Compliances

Company Services

Alteration in Capital


Alteration in Capital of Company

The authorised capital of a Company determines the number of shares a Company can issue to its shareholders. An increase in authorized capital might be required for issuing new shares and/or inducting more capital into the Company. The initial authorised capital of the Company is mentioned in the Memorandum of Association of the Company and is usually Rs. 1 lakh. The authorised capital can be increased by the company at anytime with shareholders approval and by paying additional fee to the Registrar of Companies.
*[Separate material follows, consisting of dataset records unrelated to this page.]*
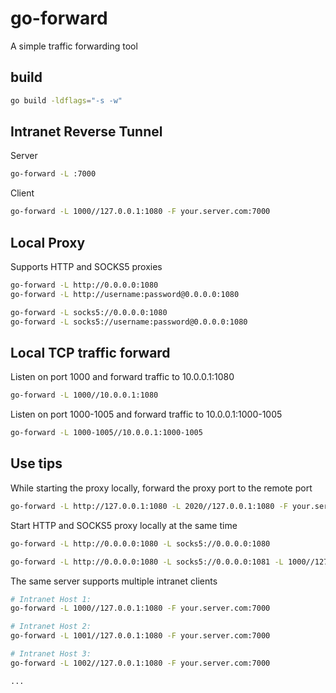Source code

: # go-forward

A simple traffic forwarding tool

## build

```bash
go build -ldflags="-s -w"
```

## Intranet Reverse Tunnel

Server

```bash
go-forward -L :7000
```

Client

```bash
go-forward -L 1000//127.0.0.1:1080 -F your.server.com:7000

```

## Local Proxy

Supports HTTP and SOCKS5 proxies

```bash
go-forward -L http://0.0.0.0:1080
go-forward -L http://username:password@0.0.0.0:1080

go-forward -L socks5://0.0.0.0:1080
go-forward -L socks5://username:password@0.0.0.0:1080
```

## Local TCP traffic forward

Listen on port 1000 and forward traffic to 10.0.0.1:1080

```bash
go-forward -L 1000//10.0.0.1:1080
```

Listen on port 1000-1005 and forward traffic to 10.0.0.1:1000-1005

```bash
go-forward -L 1000-1005//10.0.0.1:1000-1005
```


## Use tips

While starting the proxy locally, forward the proxy port to the remote port

```bash
go-forward -L http://127.0.0.1:1080 -L 2020//127.0.0.1:1080 -F your.server.com:7000
```

Start HTTP and SOCKS5 proxy locally at the same time

```bash
go-forward -L http://0.0.0.0:1080 -L socks5://0.0.0.0:1080

go-forward -L http://0.0.0.0:1080 -L socks5://0.0.0.0:1081 -L 1000//127.0.0.1:1080 -L 1001//127.0.0.1:1081 -F your.server.com:7000
```

The same server supports multiple intranet clients

```bash
# Intranet Host 1:
go-forward -L 1000//127.0.0.1:1080 -F your.server.com:7000

# Intranet Host 2:
go-forward -L 1001//127.0.0.1:1080 -F your.server.com:7000

# Intranet Host 3:
go-forward -L 1002//127.0.0.1:1080 -F your.server.com:7000

...
```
Types of Alteration of Share Capital

As mentioned in Section 61 of the Companies Act, 2013 there are different types of alteration of Share Capital are as under:

  1. Increase in Authorised Share Capital;
  2. Consolidation and division all or any of the Share Capital into shares of larger amount than existing Share;
  3. Convert all or any of its fully paid-up shares into the stock and re-convert that stock into the fully paid-up shares of any denomination;
  4. Sub-divide its shares or any of them, into the shares of smaller amount than is fixed by the memorandum the proportion between the amount paid and the amount if any, the unpaid amount on each reduced share shall be the same as it was in the case of share from which the reduced share has been derived;
  5. Cancellation of shares which at the date of passing of the resolution in that behalf, have not been taken or agreed to be taken by any person and diminish the amount of its share capital by the number of shares so canceled (not be deemed as Reduction of Share Capital).
Documents required:
  • Board Resolution
  • Alteration in MOA and AOA

Reasons to Increase in Authorized Capital

Paid-up Capital

Paid up share capital of a company is the amount of money for which shares were issued to the shareholder for which payment was made by the shareholder.

Increase Capital

The authorised capital of a company can be easily changed by paying additional government fee, as prescribed by the Ministry of Corporate Affairs.

Authorised Capital

Most promoters incorporate their company with an authorised capital of Rs.1 lakh or Rs.10 lakh and issue shares with a value of Rs.1 lakh or less to founding members.

Board Approval

The increase in authorised capital of a Company, must be approved by the Board of Directors of the Company.

Procedure for the alteration of share capital

  • Convey the Board Meeting with respect to that issue the Board Meeting Notice at least 7 days before the date of Board Meeting
  • Hold the Board Meeting and pass the resolution for the alteration of Share Capital subject to the approval of the Shareholder Meeting.
  • For convening the Shareholder Meeting, fix the date, day, time, and venue and authorize a Director or any other person to send the notice to the Members.
  • Issue the Notice of Shareholder Meeting at least 21 days before the date of the Shareholder Meeting. The shorter notice of Shareholder Meeting can also be called if the consent of atleast 95% of such part of paid-up capital of the Company has given the consent for the same.
  • Hold the Shareholder Meeting, pass the special resolution for the same with the majority consent of the Shareholder.
  • After passing the Resolution, file the Form SH-7 within 30 days from the passing of the Ordinary resolution.
Penalty:

If a Company fails to comply, then such Company and every officer who is in default shall be liable for a penalty of rupees One Thousand for each day during which such default continues or rupees Five Lakh whichever is less.

Conclusion

If the Company wants to issue the shares then it is mandatory that the existing Authorized Share Capital of the Company must increase up to the extent it required to issue the shares of the Company. Therefore it is mandatory to amend the Share Capital clause in the Memorandum of Association of the Company. Only change in paid up capital does not require alteration in article and memorandum of company.